BEGIN Exercise data

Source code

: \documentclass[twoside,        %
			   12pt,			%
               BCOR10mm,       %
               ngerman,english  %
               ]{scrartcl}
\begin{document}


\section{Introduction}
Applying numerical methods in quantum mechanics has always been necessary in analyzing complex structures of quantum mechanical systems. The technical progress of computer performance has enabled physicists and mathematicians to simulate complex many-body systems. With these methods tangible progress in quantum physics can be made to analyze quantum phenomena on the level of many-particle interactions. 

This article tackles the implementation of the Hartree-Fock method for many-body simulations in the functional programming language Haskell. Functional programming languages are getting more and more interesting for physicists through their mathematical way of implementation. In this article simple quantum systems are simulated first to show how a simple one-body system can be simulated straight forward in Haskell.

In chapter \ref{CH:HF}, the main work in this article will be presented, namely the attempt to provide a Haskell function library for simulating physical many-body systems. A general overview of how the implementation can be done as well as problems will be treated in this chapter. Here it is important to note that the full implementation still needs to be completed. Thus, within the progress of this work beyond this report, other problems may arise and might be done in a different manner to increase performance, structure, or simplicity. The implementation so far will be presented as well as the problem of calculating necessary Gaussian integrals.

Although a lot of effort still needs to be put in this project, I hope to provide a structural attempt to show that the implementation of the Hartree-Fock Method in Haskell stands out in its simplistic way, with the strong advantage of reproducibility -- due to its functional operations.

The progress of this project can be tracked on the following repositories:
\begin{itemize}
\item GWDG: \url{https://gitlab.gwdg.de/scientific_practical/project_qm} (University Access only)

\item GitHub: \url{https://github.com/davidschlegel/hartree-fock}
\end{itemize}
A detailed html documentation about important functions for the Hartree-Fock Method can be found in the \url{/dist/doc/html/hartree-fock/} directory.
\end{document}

END Exercise data

▸ Problem
The string "needs" may appear on lines of the data above; give the number of those lines and nothing more.

▸ Exercise answer
2